Canadian co-ops elevate casual to new level

In Canada it takes a little longer.
Enough has been said about taking more than a century to bring together French and English players in the movement, finally accomplished this year (April 1, 2014). Now the target of the newly minted Co-operatives and Mutuals Canada (CMC), the apex of cooperativism in Canada, is to create “a world-class environment for co-operatives and mutuals to grow and thrive” — by 2024.
CMC, which claims to represent 18,000,000 members* in cooperatives, credit unions and mutual insurance companies across Canada, has a strategic plan. It hasn’t had much time to think for itself, much consumed as it has been with biculturation for the past couple of years, so it has gratefully adopted the Blueprint of the International Co-operative Alliance. As it says in its annual report, “The CMC Strategic Plan aligns with the five pillars of the ICA Blueprint — participation, identity, capital, legal, sustainability.” All very well. But 2024?
The ICA Blueprint calls for making co-ops the “fastest growing form of enterprise by 2020.” The decision of the new Canadian apex organization to give itself a four year extension to this deadline is unexplained.

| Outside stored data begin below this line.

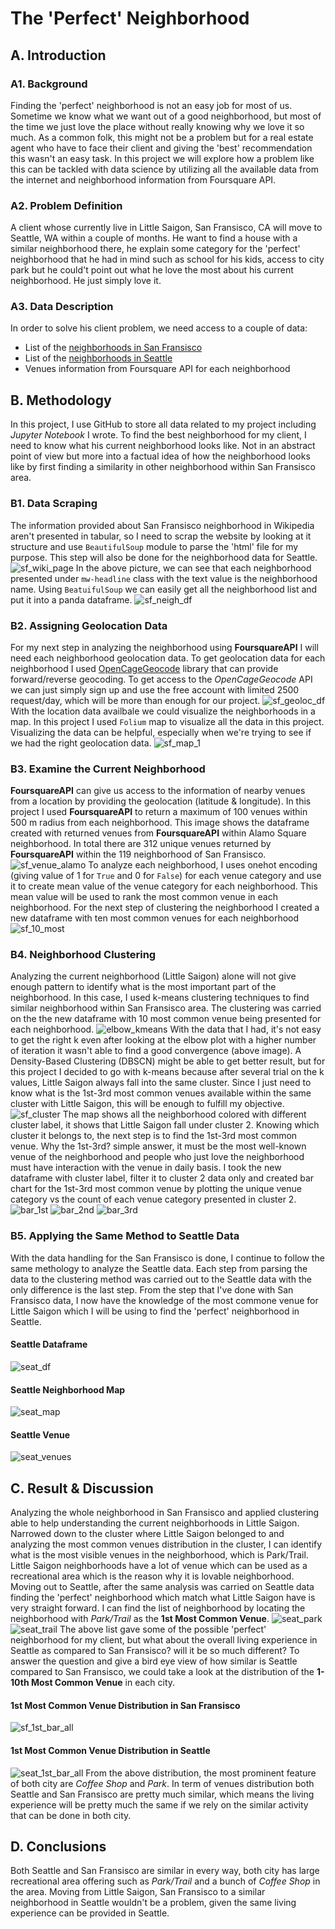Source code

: # The 'Perfect' Neighborhood
## A. Introduction
### A1. Background
Finding the 'perfect' neighborhood is not an easy job for most of us. Sometime we know what we want out of a good neighborhood, but most of the time we just love the place without really knowing why we love it so much. As a common folk, this might not be a problem but for a real estate agent who have to face their client and giving the 'best' recommendation this wasn't an easy task. In this project we will explore how a problem like this can be tackled with data science by utilizing all the available data from the internet and neighborhood information from Foursquare API.
### A2. Problem Definition
A client whose currently live in Little Saigon, San Fransisco, CA will move to Seattle, WA within a couple of months. He want to find a house with a similar neighborhood there, he explain some category for the 'perfect' neighborhood that he had in mind such as school for his kids, access to city park but he could't point out what he love the most about his current neighborhood. He just simply love it.
### A3. Data Description
In order to solve his client problem, we need access to a couple of data:
* List of the [neighborhoods in San Fransisco](https://en.wikipedia.org/wiki/List_of_neighborhoods_in_San_Francisco)
* List of the [neighborhoods in Seattle](https://en.wikipedia.org/wiki/List_of_neighborhoods_in_Seattle)
* Venues information from Foursquare API for each neighborhood

## B. Methodology
In this project, I use GitHub to store all data related to my project including _Jupyter Notebook_ I wrote. To find the best neighborhood for my client, I need to know what his current neighborhood looks like. Not in an abstract point of view but more into a factual idea of how the neighborhood looks like by first finding a similarity in other neighborhood within San Fransisco area.
### B1. Data Scraping
The information provided about San Fransisco neighborhood in Wikipedia aren't presented in tabular, so I need to scrap the website by looking at it structure and use `BeautifulSoup` module to parse the 'html' file for my purpose. This step will also be done for the neighborhood data for Seattle.
![sf_wiki_page](img/sf_wiki_page.png)
In the above picture, we can see that each neighborhood presented under `mw-headline` class with the text value is the neighborhood name. Using `BeatuifulSoup` we can easily get all the neighborhood list and put it into a panda dataframe.
![sf_neigh_df](img/sf_neigh_df.png)
### B2. Assigning Geolocation Data
For my next step in analyzing the neighborhood using **FoursquareAPI** I will need each neighborhood geolocation data. To get geolocation data for each neighborhood I used [OpenCageGeocode](https://opencagedata.com/) library that can provide forward/reverse geocoding. To get access to the _OpenCageGeocode_ API we can just simply sign up and use the free account with limited 2500 request/day, which will be more than enough for our project.
![sf_geoloc_df](img/sf_geoloc_df.png)
With the location data availbale we could visualize the neighborhoods in a map. In this project I used `Folium` map to visualize all the data in this project. Visualizing the data can be helpful, especially when we're trying to see if we had the right geolocation data.
![sf_map_1](img/sf_map_1.png)
### B3. Examine the Current Neighborhood
**FoursquareAPI** can give us access to the information of nearby venues from a location by providing the geolocation (latitude & longitude). In this project I used **FoursquareAPI** to return a maximum of 100 venues within 500 m radius from each neighborhood. This image shows the dataframe created with returned venues from **FoursquareAPI** within Alamo Square neighborhood. In total there are 312 unique venues returned by **FoursquareAPI** within the 119 neighborhood of San Fransisco. 
![sf_venue_alamo](img/sf_venue_alamo.png)
To analyze each neighborhood, I uses onehot encoding (giving value of 1 for `True` and 0 for `False`) for each venue category and use it to create mean value of the venue category for each neighborhood. This mean value will be used to rank the most common venue in each neighborhood. For the next step of clustering the neighborhood I created a new dataframe with ten most common venues for each neighborhood
![sf_10_most](img/sf_10_most.png)
### B4. Neighborhood Clustering
Analyzing the current neighborhood (Little Saigon) alone will not give enough pattern to identify what is the most important part of the neighborhood. In this case, I used k-means clustering techniques to find similar neighborhood within San Fransisco area. The clustering was carried on the the new dataframe with 10 most common venue being presented for each neighborhood. 
![elbow_kmeans](img/elbow_kmeans.png)
With the data that I had, it's not easy to get the right k even after looking at the elbow plot with a higher number of iteration it wasn't able to find a good convergence (above image). A Density-Based Clustering (DBSCN) might be able to get better result, but for this project I decided to go with k-means because after several trial on the k values, Little Saigon always fall into the same cluster. Since I just need to know what is the 1st-3rd most common venues available within the same cluster with Little Saigon, this will be enough to fulfill my objective.
![sf_cluster](img/sf_cluster.png)
The map shows all the neighborhood colored with different cluster label, it shows that Little Saigon fall under cluster 2. Knowing which cluster it belongs to, the next step is to find the 1st-3rd most common venue. Why the 1st-3rd? simple answer, it must be the most well-known venue of the neighborhood and people who just love the neighborhood must have interaction with the venue in daily basis.
I took the new dataframe with cluster label, filter it to cluster 2 data only and created bar chart for the 1st-3rd most common venue by plotting the unique venue category vs the count of each venue category presented in cluster 2.
![bar_1st](img/bar_1st.png)
![bar_2nd](img/bar_2nd.png)
![bar_3rd](img/bar_3rd.png)
### B5. Applying the Same Method to Seattle Data
With the data handling for the San Fransisco is done, I continue to follow the same methology to analyze the Seattle data. Each step from parsing the data to the clustering method was carried out to the Seattle data with the only difference is the last step. From the step that I've done with San Fransisco data, I now have the knowledge of the most commone venue for Little Saigon which I will be using to find the 'perfect' neighborhood in Seattle.
#### Seattle Dataframe
![seat_df](img/seat_df.png)
#### Seattle Neighborhood Map
![seat_map](img/seat_map.png)
#### Seattle Venue
![seat_venues](img/seat_venues.png)
## C. Result & Discussion
Analyzing the whole neighborhood in San Fransisco and applied clustering able to help understanding the current neighborhoods in Little Saigon. Narrowed down to the cluster where Little Saigon belonged to and analyzing the most common venues distribution in the cluster, I can identify what is the most visible venues in the neighborhood, which is Park/Trail. Little Saigon neighborhoods have a lot of venue which can be used as a recreational area which is the reason why it is lovable neighborhood.
Moving out to Seattle, after the same analysis was carried on Seattle data finding the 'perfect' neighborhood which match what Little Saigon have is very straight forward. I can find the list of neighborhood by locating the neighborhood with _Park/Trail_ as the **1st Most Common Venue**.
![seat_park](img/seat_park.png)
![seat_trail](img/seat_trail.png)
The above list gave some of the possible 'perfect' neighborhood for my client, but what about the overall living experience in Seattle as compared to San Fransisco? will it be so much different?
To answer the question and give a bird eye view of how similar is Seattle compared to San Fransisco, we could take a look at the distribution of the **1-10th Most Common Venue** in each city.
#### 1st Most Common Venue Distribution in San Fransisco
![sf_1st_bar_all](img/sf_1st_bar_all.png)
#### 1st Most Common Venue Distribution in Seattle
![seat_1st_bar_all](img/seat_1st_bar_all.png)
From the above distribution, the most prominent feature of both city are _Coffee Shop_ and _Park_. In term of venues distribution both Seattle and San Fransisco are pretty much similar, which means the living experience will be pretty much the same if we rely on the similar activity that can be done in both city.
## D. Conclusions
Both Seattle and San Fransisco are similar in every way, both city has large recreational area offering such as _Park/Trail_ and a bunch of _Coffee Shop_ in the area. Moving from Little Saigon, San Fransisco to a similar neighborhood in Seattle wouldn't be a problem, given the same living experience can be provided in Seattle.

Unexplained and inexplicable, with all the givens the movement has enjoyed recently. It got the first part of the action plan proposed by Accelerator almost by default, when Desjardins and the International Co-operative Alliance agreed to repeat the Quebec Summit for co-op business executives. This is a critical success for Canada, but apart from the singular involvement of Desjardins CEO Monique Leroux, who has her own agenda, it can’t be said to proceed from the Canadian movement, let alone CMC. Which doesn’t mean it can’t be used to advantage here. Of course it can and should and will be. But it’s a deal done by others.
CMC is also the beneficiary of whatever residual glow continues from 2012, the UN’s International Year of Cooperatives. A parliamentary committee emerged by surprise that year to give co-ops their first political nod in a half century. A $1 million research project to “measure the cooperative difference” came from Social Sciences and Humanities Research Council to a consortium of universities centered at St. Mary’s in Halifax.
CMC can’t claim credit for any of this but it all provides something of a head start on the goals set by IAC for 2020. That’s the world deadline. In Canada it takes a few years longer. 2024 or bust!
* 18,000,000 isn’t quite bogus but it must be noted that double counting of members who belong to more than one co-op inflates this number and that about half of the impressive total are members of just two co-ops, Desjardins and Mountain Equipment. Ten million individual members may be nearer to reality.